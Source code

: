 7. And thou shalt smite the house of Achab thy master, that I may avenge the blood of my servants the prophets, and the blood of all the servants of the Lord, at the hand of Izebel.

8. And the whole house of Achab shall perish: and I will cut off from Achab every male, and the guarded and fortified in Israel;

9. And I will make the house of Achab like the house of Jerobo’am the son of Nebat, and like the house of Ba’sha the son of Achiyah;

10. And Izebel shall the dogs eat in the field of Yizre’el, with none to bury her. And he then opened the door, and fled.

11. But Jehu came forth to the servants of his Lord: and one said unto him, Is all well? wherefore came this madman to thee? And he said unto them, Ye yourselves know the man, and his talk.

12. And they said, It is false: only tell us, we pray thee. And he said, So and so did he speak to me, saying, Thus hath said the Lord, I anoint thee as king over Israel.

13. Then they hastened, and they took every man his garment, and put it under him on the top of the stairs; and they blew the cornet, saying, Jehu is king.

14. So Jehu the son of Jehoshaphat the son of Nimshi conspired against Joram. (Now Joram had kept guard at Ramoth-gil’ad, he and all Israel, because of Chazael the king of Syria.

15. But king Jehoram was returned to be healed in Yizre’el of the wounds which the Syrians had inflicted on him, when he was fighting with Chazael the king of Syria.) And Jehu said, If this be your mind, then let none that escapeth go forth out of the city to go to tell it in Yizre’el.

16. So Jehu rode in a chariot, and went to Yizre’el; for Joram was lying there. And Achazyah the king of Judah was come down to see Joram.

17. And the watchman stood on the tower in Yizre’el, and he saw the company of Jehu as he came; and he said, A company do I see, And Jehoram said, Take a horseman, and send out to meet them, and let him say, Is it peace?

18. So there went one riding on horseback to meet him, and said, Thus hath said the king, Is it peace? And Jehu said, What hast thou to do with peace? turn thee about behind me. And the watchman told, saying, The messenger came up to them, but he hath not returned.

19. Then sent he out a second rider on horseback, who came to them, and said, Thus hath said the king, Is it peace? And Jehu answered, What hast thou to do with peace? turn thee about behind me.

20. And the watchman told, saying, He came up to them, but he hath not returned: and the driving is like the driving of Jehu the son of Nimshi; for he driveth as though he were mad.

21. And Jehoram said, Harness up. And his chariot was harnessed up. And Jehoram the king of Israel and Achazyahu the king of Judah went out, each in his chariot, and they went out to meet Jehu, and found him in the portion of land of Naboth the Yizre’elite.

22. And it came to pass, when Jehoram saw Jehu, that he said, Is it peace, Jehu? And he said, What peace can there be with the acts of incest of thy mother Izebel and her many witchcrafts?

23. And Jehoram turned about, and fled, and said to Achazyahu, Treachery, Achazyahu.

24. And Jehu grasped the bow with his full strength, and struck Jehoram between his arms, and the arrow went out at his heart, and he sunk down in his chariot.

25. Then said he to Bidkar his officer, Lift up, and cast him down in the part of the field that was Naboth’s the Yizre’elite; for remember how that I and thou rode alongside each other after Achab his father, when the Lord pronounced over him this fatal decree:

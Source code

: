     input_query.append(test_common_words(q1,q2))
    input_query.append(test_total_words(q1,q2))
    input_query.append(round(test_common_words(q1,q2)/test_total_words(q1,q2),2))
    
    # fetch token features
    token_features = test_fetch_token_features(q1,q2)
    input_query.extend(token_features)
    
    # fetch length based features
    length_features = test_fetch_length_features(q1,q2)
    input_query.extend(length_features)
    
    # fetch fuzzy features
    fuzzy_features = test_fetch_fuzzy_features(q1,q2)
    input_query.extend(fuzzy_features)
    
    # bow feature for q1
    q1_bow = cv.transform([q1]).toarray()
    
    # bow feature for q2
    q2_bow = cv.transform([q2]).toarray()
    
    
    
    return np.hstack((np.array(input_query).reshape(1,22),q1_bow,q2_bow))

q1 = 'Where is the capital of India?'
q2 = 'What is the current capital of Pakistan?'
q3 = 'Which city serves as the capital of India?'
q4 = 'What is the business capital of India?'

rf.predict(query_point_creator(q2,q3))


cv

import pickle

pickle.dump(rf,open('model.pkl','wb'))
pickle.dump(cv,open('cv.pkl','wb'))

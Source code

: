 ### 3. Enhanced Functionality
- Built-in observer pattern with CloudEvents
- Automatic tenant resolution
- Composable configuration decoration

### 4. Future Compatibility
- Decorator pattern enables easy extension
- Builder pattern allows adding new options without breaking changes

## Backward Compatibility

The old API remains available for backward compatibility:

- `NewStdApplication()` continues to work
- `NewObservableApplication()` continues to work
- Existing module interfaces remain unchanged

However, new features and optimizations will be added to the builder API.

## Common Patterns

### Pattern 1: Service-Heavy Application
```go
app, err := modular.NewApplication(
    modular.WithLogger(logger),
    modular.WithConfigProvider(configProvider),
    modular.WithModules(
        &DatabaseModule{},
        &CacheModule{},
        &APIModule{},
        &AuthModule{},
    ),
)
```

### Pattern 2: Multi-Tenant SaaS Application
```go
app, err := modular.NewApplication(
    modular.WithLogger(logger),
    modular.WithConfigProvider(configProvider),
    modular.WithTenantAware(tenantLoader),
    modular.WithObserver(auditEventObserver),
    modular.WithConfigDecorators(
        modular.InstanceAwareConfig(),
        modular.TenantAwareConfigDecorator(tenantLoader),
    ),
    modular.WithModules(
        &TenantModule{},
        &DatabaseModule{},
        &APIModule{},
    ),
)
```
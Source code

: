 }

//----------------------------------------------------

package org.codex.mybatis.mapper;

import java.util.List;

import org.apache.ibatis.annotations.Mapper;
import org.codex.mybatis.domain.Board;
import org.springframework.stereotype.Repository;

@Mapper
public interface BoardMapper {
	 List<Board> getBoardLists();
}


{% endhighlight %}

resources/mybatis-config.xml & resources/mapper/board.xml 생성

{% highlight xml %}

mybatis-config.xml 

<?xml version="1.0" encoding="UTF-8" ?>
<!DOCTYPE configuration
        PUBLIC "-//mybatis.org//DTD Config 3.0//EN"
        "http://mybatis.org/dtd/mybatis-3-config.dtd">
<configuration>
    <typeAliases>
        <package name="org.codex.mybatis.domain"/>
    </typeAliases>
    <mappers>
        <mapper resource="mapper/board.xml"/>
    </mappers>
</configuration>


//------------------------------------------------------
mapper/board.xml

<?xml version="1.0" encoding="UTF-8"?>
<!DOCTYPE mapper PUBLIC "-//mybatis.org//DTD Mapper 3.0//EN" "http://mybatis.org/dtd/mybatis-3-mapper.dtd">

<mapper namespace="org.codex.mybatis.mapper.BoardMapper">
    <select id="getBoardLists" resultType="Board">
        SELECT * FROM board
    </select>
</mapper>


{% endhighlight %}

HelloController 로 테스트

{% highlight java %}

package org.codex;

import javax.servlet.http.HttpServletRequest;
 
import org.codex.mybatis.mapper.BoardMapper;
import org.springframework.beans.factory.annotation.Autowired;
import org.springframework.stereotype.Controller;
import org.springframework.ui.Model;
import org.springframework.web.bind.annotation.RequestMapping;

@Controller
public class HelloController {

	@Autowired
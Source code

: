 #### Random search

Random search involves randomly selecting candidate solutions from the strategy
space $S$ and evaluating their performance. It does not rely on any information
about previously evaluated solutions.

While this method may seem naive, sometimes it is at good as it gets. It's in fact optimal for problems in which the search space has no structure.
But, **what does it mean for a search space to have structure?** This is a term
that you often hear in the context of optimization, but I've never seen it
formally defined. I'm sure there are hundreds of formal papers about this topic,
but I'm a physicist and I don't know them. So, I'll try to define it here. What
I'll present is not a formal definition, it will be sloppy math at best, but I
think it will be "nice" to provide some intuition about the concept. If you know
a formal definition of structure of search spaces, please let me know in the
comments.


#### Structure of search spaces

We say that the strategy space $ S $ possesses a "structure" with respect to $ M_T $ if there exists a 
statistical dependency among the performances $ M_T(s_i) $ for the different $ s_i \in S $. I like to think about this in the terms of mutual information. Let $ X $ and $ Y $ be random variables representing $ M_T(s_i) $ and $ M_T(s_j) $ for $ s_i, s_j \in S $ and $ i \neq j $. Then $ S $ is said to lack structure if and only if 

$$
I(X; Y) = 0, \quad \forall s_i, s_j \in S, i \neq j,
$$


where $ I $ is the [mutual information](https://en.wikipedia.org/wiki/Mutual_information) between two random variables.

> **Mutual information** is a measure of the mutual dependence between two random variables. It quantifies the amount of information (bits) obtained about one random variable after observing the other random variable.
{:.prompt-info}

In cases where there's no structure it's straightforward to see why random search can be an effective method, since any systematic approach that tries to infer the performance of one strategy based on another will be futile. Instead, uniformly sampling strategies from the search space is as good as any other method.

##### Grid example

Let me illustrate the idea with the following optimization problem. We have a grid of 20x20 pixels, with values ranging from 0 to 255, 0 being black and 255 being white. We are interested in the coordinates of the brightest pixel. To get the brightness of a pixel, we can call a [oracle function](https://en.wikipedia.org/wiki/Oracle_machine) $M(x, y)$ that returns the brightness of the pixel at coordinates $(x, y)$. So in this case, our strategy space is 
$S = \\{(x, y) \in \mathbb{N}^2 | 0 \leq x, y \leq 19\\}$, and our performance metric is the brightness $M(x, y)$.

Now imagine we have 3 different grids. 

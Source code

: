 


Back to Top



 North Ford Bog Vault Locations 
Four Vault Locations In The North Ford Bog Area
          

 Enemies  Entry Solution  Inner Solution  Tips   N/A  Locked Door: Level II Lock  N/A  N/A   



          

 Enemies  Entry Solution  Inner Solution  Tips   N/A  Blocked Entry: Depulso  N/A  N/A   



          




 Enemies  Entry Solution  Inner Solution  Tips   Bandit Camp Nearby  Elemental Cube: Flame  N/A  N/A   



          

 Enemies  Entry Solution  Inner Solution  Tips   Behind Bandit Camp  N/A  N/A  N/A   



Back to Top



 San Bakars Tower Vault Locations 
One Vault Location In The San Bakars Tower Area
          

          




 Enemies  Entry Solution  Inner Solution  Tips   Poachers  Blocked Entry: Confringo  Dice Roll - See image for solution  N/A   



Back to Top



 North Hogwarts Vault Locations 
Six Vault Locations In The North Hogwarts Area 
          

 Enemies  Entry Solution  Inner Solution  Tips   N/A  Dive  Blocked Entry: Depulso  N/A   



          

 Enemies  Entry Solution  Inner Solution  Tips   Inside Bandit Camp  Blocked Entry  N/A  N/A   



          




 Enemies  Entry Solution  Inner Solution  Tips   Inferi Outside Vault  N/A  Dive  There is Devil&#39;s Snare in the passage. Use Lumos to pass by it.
● ● ● ● ●
**What you are asked to do**
Please report the number of lines in the data that include "Camp", with no other words.

**Answer space**
3